Sometimes you forget that blogging is really supposed to be about what you are doing, and not just reporting on the things that tickle/annoy you. Unfortunately, much of a writer’s life is incredibly boring. Here, then, in the interests of scientific analysis, is what I’ve been doing this morning.

6:30am Woke up, made tea, read websites for news.

7:00am Showered and breakfasted (we’re out of fig jam)

7:30am Finished writing review for Financial Times (I’m now their crime reviewer) – Sara Paretsky, pretty good.

8:15am Blogged (some items are prepared the night before, most were from today)

9:00am Answered mail from Bryant & May nitpickers (I have misplaced Golders Green tube escalator, my character Maggie Armitage is ‘unrealistic’ – I’ll have to tell her when I see her, she’ll be most upset. Actually I tone her down for the books)
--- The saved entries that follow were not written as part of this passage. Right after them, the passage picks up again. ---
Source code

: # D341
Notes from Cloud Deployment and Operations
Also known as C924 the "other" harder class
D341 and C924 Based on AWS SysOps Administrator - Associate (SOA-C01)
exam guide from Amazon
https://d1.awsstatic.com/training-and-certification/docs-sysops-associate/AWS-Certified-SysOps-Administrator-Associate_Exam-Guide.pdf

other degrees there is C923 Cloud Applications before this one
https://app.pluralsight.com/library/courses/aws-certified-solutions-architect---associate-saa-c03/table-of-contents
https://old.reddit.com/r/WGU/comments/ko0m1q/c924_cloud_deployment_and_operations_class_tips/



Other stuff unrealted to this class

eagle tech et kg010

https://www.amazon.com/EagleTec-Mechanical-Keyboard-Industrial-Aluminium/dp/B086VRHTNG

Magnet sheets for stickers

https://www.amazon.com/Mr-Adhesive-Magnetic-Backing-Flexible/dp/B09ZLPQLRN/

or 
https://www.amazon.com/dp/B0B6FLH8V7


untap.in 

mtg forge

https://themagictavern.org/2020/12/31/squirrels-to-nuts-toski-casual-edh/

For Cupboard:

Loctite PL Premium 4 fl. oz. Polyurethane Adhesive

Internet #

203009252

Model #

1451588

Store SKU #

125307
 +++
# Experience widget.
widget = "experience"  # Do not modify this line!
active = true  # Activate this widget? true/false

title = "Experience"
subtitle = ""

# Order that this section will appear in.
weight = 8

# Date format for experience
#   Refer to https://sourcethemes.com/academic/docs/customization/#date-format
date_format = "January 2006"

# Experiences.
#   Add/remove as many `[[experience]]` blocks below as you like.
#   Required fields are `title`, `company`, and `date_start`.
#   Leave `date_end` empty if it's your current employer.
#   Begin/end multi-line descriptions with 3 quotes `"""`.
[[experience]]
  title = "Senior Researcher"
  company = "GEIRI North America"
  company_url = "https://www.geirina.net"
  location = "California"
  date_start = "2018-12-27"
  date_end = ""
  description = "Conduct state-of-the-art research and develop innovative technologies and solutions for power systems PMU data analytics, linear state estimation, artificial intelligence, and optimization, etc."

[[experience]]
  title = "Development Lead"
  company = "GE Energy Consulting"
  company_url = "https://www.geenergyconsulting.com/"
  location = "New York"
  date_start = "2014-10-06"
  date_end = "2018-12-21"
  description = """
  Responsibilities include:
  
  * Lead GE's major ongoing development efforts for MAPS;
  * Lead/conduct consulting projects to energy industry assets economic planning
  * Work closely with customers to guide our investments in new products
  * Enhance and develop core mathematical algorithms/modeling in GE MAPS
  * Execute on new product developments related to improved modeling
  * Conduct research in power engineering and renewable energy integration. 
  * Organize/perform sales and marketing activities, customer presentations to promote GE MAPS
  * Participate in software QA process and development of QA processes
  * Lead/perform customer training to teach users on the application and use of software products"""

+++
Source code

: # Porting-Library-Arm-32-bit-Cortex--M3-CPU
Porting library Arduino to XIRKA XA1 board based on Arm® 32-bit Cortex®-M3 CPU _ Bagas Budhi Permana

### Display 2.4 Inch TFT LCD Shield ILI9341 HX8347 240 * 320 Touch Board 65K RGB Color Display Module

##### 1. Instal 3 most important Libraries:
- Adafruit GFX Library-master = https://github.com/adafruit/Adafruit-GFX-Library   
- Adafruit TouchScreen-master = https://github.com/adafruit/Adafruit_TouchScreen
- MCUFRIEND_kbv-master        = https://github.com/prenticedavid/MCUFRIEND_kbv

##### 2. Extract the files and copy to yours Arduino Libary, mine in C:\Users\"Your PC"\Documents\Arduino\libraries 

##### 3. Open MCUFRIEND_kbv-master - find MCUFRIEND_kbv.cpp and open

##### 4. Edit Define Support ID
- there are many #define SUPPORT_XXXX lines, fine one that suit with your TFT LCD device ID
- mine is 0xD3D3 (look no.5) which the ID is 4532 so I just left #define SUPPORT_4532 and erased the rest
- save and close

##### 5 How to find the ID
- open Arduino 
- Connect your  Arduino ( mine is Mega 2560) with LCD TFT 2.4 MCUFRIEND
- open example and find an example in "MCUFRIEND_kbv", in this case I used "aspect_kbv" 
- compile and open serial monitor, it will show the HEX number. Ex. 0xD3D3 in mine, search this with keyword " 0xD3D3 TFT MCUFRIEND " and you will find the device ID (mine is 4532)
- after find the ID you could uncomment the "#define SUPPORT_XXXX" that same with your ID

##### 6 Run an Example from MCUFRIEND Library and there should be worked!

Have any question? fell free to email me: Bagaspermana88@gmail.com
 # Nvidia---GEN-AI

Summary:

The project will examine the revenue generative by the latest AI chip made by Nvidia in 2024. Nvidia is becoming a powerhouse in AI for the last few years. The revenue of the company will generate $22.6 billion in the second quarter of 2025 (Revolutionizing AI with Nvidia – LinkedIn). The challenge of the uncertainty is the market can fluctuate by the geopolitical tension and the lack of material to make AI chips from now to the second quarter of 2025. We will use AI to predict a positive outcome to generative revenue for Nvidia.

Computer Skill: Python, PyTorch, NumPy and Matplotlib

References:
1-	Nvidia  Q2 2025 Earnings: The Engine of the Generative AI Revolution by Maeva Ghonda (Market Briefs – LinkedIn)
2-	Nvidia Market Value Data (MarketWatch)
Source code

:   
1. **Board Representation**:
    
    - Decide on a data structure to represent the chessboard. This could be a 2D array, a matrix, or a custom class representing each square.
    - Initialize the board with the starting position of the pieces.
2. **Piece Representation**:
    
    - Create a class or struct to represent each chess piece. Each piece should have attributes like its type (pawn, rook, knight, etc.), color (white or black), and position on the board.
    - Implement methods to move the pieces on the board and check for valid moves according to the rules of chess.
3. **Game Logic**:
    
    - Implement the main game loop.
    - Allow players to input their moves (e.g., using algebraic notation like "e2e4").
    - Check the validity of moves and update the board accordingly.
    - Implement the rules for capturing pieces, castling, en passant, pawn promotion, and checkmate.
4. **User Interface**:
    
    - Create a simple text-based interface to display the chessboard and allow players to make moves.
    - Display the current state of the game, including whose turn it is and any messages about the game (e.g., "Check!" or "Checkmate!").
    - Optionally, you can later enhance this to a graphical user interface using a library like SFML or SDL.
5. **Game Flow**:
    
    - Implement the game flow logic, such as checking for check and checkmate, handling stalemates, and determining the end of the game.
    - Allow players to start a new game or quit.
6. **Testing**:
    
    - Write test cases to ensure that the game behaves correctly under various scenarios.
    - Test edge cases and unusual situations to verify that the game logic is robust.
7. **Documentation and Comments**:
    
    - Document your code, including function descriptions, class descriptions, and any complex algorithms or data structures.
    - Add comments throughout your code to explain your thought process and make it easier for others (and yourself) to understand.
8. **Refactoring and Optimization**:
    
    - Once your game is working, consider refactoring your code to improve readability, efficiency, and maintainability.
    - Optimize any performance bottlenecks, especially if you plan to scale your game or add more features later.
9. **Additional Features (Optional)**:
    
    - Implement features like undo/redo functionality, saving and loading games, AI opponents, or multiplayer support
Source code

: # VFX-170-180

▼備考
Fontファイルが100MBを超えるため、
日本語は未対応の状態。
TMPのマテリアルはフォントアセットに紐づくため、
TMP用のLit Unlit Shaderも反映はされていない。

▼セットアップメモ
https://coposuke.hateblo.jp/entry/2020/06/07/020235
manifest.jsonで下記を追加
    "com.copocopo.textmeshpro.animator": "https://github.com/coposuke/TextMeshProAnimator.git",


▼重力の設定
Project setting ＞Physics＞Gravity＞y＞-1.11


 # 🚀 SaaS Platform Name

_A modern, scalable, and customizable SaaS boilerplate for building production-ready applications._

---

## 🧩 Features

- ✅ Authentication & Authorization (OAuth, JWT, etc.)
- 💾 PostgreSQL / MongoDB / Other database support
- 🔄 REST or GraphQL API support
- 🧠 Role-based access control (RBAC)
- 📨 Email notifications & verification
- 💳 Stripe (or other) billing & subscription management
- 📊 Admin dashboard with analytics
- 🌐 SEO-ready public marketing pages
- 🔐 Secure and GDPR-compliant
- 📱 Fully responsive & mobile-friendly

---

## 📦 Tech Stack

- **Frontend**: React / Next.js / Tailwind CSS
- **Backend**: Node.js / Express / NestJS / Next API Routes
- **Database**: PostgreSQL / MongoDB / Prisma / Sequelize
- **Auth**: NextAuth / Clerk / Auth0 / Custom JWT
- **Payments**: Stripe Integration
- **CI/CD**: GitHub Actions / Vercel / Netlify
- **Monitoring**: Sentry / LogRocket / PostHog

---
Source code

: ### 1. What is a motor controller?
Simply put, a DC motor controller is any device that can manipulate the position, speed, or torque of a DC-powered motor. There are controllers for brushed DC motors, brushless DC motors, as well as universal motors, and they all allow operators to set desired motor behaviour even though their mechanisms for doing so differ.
9:30am Got back to work on the thriller. I am working on a dark, rather odd suspense novel concerning the omissions of truth we make in our lives. I have no buyer for this, and it may never see the light of day (like several other completed novels)

11:00am Checked post. Parcel Force managed to slip another card under my door saying I’m out, which is news to me.

12:00am Headed across London to see a mate for lunch who’s now working at the Horror Channel.

So the key section of the morning – ie. the writing part, has so far taken up just an hour and a half. Pitiful. The problem is that I have no deadline. This afternoon I should be able to manage four or five hours on the book. Often I’ll go until around 10pm – then my thoughts break up into disconnected pixels (I’m not a night person – rather, I’m horribly chipper in the morning)

When I arrive at the second draft of the thriller (in about six weeks) I’ll head out and do more research, but the Bryant & May books have all the London facts, and a thriller is required to be more generic, so that you can imagine the story taking place where you live. This is why fantasies can sell so well – they’re universal because the locations don’t exist. (Try telling that to the tourists who photograph the stupid Harry Potter platform at King’s Cross – surely they could have built something a bit more imaginative?

unimaginative


Imagination though – that’s the problem. Writers live inside their heads, so their blogs resemble scrapbooks. Me, I’m addicted to coppers’ blogs, horror film blogs, London blogs – check out Nickel In The Machine, the inappropriate title for one of the very best London blogs here. Meanwhile, I’m stepping back inside my head to find the next chapter of my thriller.

3 comments to A Writer’s Life

  • simon

    Hi Chris

    Nice to know I am not alone in trying to keep the momentum going when there is no deadline.
    Today I am reduced to doing filing…….and there are far too many distractions, one of which is an unfinished “On the Loose” calling softly to me from the shelf!
    Good luck with your new thriller and thanks for the many laughs on your blog.
    All the best
    Simon

  • Anne Hill Fernie

    Anyone who can get up on a wet February morning at the ungodly hour of 6.30am then has my utmost respect….I agree, deadlines of any sort help the innately slothful.

  • >>>I have no buyer for this, and it may never see the light of day (like several other completed novels)

    Your buyer will be your readers. You know what I always scream about. Just a reminder. Heh.